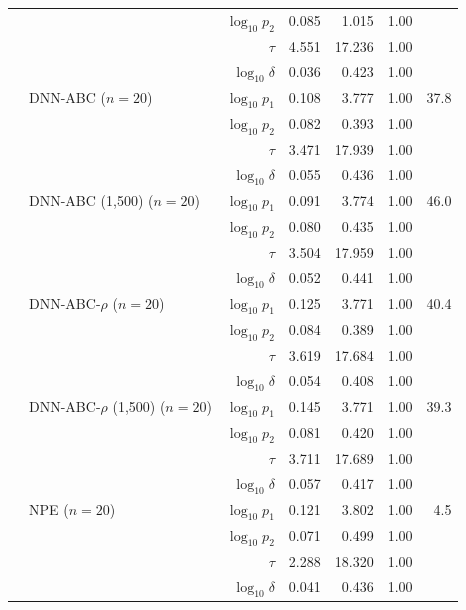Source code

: \begin{tabular}{llrrrrr}
 &  & $\log_{10}p_2$ & 0.085 & 1.015 & 1.00 &  \\
 &  & $\tau$ & 4.551 & 17.236 & 1.00 &  \\
 &  & $\log_{10}\delta$ & 0.036 & 0.423 & 1.00 &  \\
 & DNN-ABC ($n=20$) & $\log_{10}p_1$ & 0.108 & 3.777 & 1.00 & 37.8 \\
 &  & $\log_{10}p_2$ & 0.082 & 0.393 & 1.00 &  \\
 &  & $\tau$ & 3.471 & 17.939 & 1.00 &  \\
 &  & $\log_{10}\delta$ & 0.055 & 0.436 & 1.00 &  \\
 & DNN-ABC (1,500) ($n=20$) & $\log_{10}p_1$ & 0.091 & 3.774 & 1.00 & 46.0 \\
 &  & $\log_{10}p_2$ & 0.080 & 0.435 & 1.00 &  \\
 &  & $\tau$ & 3.504 & 17.959 & 1.00 &  \\
 &  & $\log_{10}\delta$ & 0.052 & 0.441 & 1.00 &  \\
 & DNN-ABC-$\rho$ ($n=20$) & $\log_{10}p_1$ & 0.125 & 3.771 & 1.00 & 40.4 \\
 &  & $\log_{10}p_2$ & 0.084 & 0.389 & 1.00 &  \\
 &  & $\tau$ & 3.619 & 17.684 & 1.00 &  \\
 &  & $\log_{10}\delta$ & 0.054 & 0.408 & 1.00 &  \\
 & DNN-ABC-$\rho$ (1,500) ($n=20$) & $\log_{10}p_1$ & 0.145 & 3.771 & 1.00 & 39.3 \\
 &  & $\log_{10}p_2$ & 0.081 & 0.420 & 1.00 &  \\
 &  & $\tau$ & 3.711 & 17.689 & 1.00 &  \\
 &  & $\log_{10}\delta$ & 0.057 & 0.417 & 1.00 &  \\
 & NPE ($n=20$) & $\log_{10}p_1$ & 0.121 & 3.802 & 1.00 & 4.5 \\
 &  & $\log_{10}p_2$ & 0.071 & 0.499 & 1.00 &  \\
 &  & $\tau$ & 2.288 & 18.320 & 1.00 &  \\
 &  & $\log_{10}\delta$ & 0.041 & 0.436 & 1.00 &  \\
\bottomrule
\end{tabular}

- _TASK BRIEF_: Copy all lines from the data above that contain the word "delta".

- _OUTPUT FOR THIS TASK_:
 &  & $\log_{10}\delta$ & 0.036 & 0.423 & 1.00 &  \\
 &  & $\log_{10}\delta$ & 0.055 & 0.436 & 1.00 &  \\
 &  & $\log_{10}\delta$ & 0.052 & 0.441 & 1.00 &  \\
 &  & $\log_{10}\delta$ & 0.054 & 0.408 & 1.00 &  \\
 &  & $\log_{10}\delta$ & 0.057 & 0.417 & 1.00 &  \\
 &  & $\log_{10}\delta$ & 0.041 & 0.436 & 1.00 &  \\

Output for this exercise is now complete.